[Source texts of formatted documents]
- - -
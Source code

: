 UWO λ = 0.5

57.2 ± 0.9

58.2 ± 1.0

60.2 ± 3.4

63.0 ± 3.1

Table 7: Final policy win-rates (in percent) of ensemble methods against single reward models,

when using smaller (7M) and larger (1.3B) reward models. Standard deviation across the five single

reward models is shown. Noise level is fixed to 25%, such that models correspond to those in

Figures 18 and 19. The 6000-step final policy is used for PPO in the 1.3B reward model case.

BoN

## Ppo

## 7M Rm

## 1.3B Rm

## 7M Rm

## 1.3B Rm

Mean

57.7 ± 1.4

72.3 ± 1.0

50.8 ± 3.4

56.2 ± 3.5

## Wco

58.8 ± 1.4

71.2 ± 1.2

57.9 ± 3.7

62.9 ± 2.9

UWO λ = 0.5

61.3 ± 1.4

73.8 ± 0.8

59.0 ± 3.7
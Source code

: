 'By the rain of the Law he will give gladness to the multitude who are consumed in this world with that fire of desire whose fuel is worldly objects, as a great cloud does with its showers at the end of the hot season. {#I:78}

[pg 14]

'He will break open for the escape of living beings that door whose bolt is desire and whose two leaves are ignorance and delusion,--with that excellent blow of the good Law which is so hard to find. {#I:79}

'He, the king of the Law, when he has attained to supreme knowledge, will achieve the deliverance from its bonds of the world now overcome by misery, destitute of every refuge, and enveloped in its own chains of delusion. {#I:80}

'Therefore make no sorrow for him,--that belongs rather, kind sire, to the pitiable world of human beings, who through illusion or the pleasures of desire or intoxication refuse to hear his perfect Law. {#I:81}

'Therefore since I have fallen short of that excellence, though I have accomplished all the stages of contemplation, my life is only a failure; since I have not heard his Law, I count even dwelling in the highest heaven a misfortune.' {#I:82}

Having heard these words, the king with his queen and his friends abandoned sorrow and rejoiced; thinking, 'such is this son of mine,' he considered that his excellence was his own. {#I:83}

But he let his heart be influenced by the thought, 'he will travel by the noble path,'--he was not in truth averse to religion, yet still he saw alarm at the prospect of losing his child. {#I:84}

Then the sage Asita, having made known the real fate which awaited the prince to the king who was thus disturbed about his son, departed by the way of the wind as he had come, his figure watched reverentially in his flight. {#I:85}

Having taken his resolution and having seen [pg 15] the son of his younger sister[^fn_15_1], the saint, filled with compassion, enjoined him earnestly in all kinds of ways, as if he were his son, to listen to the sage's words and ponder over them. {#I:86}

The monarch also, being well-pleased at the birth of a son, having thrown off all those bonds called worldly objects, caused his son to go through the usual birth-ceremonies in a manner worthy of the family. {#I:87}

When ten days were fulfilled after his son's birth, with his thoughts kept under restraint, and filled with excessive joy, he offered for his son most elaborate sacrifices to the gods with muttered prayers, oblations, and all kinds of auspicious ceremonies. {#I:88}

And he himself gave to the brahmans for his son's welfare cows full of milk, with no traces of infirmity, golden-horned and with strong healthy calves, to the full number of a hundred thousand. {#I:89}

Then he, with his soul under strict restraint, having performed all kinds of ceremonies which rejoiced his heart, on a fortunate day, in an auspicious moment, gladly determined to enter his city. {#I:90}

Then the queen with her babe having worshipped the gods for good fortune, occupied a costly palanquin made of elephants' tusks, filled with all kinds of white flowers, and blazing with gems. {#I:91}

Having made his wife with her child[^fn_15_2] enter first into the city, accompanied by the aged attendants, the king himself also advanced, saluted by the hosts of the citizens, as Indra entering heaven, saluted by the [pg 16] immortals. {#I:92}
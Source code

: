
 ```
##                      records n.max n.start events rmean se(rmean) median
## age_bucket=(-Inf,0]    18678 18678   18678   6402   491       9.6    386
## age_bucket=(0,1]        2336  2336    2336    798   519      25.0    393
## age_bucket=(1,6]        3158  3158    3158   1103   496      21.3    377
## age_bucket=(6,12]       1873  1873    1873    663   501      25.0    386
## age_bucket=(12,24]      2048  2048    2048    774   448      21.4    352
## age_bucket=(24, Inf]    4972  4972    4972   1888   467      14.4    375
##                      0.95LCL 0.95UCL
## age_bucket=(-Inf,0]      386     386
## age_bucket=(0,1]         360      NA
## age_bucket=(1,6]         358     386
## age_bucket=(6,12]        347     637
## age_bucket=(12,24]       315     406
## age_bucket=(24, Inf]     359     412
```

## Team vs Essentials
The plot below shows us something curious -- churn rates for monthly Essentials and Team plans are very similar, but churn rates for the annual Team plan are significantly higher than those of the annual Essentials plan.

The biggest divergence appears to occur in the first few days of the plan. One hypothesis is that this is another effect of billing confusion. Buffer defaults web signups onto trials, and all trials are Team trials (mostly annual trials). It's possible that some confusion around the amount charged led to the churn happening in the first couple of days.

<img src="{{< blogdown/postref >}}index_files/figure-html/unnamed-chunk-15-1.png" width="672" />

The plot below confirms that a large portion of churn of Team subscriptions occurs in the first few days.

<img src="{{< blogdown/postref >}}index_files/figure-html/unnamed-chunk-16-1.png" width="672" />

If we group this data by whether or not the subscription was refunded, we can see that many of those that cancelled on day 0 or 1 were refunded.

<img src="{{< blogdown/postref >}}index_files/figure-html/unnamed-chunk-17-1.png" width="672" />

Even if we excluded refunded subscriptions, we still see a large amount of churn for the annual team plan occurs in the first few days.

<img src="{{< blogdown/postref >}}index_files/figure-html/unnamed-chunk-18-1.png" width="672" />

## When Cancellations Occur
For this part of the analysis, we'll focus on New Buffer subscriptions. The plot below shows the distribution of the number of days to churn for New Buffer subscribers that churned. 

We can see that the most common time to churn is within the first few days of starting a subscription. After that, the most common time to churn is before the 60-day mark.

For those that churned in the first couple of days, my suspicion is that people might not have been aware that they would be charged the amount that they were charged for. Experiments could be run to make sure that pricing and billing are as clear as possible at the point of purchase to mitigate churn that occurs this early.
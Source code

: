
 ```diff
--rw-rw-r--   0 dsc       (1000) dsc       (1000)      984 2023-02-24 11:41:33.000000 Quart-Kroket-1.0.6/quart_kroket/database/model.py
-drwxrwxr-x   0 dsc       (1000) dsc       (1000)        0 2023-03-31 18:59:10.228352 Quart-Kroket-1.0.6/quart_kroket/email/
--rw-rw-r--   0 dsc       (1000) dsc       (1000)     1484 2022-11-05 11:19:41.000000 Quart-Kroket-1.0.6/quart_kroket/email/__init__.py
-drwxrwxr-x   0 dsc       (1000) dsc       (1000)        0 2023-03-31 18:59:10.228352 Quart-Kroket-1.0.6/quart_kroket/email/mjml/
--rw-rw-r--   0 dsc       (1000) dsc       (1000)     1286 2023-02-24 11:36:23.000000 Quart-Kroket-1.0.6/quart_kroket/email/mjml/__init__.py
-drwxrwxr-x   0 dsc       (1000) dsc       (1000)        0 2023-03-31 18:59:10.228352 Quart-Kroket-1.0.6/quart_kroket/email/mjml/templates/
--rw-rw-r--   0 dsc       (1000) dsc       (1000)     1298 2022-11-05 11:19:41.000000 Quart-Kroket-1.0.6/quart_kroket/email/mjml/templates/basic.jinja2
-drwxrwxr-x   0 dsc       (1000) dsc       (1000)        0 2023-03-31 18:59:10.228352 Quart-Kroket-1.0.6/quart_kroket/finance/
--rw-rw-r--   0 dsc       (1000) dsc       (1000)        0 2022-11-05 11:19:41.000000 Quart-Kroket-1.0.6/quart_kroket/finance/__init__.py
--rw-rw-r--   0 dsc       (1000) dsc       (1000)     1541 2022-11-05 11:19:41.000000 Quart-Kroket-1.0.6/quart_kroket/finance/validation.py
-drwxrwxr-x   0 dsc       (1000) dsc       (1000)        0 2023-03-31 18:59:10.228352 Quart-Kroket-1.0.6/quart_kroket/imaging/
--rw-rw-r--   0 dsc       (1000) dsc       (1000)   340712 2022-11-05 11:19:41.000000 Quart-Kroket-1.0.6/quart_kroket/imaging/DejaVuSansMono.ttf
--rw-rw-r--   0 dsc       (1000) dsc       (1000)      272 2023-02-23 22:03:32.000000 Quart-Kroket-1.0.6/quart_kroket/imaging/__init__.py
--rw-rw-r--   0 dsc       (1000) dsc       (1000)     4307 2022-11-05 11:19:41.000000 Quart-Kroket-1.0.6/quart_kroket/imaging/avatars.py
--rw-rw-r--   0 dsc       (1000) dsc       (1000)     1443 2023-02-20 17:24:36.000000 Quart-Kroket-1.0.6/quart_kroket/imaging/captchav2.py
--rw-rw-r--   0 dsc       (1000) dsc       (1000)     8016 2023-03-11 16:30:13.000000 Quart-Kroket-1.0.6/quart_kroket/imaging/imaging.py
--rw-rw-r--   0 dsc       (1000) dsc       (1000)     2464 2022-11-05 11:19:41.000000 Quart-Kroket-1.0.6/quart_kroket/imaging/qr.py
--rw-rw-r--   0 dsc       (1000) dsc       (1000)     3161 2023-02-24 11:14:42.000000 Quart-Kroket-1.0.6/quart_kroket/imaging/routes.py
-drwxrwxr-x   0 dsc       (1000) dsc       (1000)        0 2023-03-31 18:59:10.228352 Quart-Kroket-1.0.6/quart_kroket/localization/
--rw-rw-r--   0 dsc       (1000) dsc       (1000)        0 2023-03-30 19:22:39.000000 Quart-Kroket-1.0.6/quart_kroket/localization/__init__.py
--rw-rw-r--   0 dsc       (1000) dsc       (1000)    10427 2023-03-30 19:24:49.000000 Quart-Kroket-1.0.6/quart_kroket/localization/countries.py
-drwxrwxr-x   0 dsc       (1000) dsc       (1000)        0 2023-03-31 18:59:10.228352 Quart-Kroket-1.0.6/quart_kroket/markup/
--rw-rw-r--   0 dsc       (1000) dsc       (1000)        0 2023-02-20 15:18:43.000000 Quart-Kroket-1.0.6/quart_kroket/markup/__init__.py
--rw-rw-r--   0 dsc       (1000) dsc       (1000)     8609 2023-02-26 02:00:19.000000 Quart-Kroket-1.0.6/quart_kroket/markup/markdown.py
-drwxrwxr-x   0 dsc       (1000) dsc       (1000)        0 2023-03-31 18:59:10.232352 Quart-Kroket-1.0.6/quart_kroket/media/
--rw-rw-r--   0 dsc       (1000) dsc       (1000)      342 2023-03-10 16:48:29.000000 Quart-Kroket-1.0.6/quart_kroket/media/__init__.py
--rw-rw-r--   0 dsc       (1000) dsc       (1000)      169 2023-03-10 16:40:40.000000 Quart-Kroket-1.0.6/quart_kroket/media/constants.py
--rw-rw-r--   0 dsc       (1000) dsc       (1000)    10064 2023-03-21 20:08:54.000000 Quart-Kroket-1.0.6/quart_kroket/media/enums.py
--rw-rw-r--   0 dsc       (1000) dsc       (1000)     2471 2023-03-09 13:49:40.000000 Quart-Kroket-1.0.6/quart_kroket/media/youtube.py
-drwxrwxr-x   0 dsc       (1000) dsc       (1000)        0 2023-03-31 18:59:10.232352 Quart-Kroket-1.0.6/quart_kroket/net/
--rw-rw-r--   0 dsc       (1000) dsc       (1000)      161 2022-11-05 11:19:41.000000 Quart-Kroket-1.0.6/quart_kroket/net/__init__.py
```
- - -
Task ::
Lines above that include the string "good" need to be copied.

Reply ::
'He will break open for the escape of living beings that door whose bolt is desire and whose two leaves are ignorance and delusion,--with that excellent blow of the good Law which is so hard to find. {#I:79}
Then the queen with her babe having worshipped the gods for good fortune, occupied a costly palanquin made of elephants' tusks, filled with all kinds of white flowers, and blazing with gems. {#I:91}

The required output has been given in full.